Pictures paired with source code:
*****
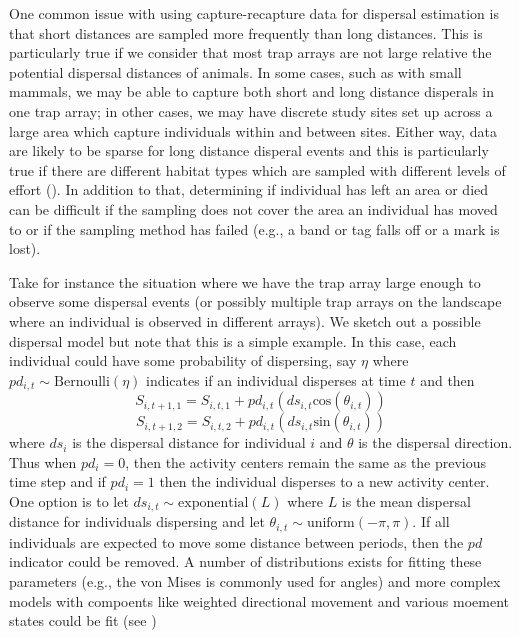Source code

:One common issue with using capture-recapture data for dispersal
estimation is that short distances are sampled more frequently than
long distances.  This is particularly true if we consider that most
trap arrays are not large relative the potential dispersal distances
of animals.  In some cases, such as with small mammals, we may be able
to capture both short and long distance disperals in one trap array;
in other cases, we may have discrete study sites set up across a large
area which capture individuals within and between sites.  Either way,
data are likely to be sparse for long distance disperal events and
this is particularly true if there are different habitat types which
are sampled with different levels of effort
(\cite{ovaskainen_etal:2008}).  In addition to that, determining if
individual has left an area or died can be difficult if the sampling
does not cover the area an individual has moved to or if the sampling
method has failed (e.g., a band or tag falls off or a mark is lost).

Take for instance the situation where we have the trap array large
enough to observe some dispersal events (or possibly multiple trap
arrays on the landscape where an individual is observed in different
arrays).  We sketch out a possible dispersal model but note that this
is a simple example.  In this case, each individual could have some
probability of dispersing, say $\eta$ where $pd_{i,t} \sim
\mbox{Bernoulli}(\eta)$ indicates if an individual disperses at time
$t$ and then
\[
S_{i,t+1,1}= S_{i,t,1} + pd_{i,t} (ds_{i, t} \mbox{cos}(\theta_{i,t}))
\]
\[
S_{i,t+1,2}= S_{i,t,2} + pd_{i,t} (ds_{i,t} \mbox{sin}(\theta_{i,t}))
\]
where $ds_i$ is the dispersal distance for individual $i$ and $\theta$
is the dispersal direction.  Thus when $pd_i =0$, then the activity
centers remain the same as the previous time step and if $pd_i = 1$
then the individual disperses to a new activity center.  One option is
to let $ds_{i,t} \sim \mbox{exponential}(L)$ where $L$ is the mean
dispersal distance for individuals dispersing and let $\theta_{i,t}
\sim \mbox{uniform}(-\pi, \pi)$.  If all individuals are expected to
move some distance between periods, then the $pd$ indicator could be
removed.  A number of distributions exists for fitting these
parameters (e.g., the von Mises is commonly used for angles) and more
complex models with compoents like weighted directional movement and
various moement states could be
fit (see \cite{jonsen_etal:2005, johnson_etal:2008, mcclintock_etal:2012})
*****
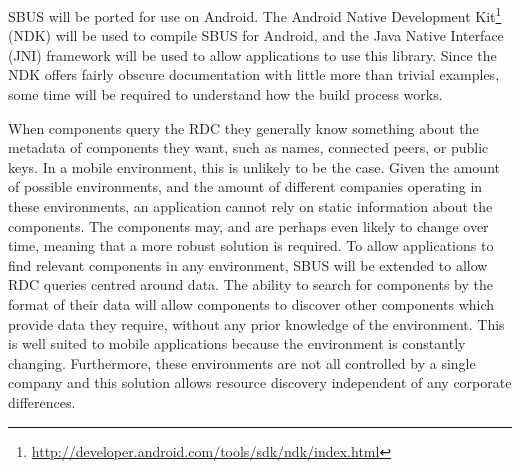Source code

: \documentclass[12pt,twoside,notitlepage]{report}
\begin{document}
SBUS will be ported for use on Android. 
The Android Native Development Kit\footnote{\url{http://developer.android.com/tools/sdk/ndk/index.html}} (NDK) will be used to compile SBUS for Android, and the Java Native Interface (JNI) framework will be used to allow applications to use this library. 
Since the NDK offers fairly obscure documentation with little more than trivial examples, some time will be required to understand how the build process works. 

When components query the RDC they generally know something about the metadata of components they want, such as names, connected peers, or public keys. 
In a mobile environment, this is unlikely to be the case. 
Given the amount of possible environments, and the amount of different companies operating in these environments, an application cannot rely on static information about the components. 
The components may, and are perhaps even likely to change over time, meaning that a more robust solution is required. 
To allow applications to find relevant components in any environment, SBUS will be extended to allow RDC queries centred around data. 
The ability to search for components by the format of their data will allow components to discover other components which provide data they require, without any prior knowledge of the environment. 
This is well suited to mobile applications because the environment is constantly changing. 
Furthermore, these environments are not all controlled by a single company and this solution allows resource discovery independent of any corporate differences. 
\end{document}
*****
Goal of the exercise: Lines holding "disperses" in the data above: copy each of them.

Solved problem:
\mbox{Bernoulli}(\eta)$ indicates if an individual disperses at time
then the individual disperses to a new activity center.  One option is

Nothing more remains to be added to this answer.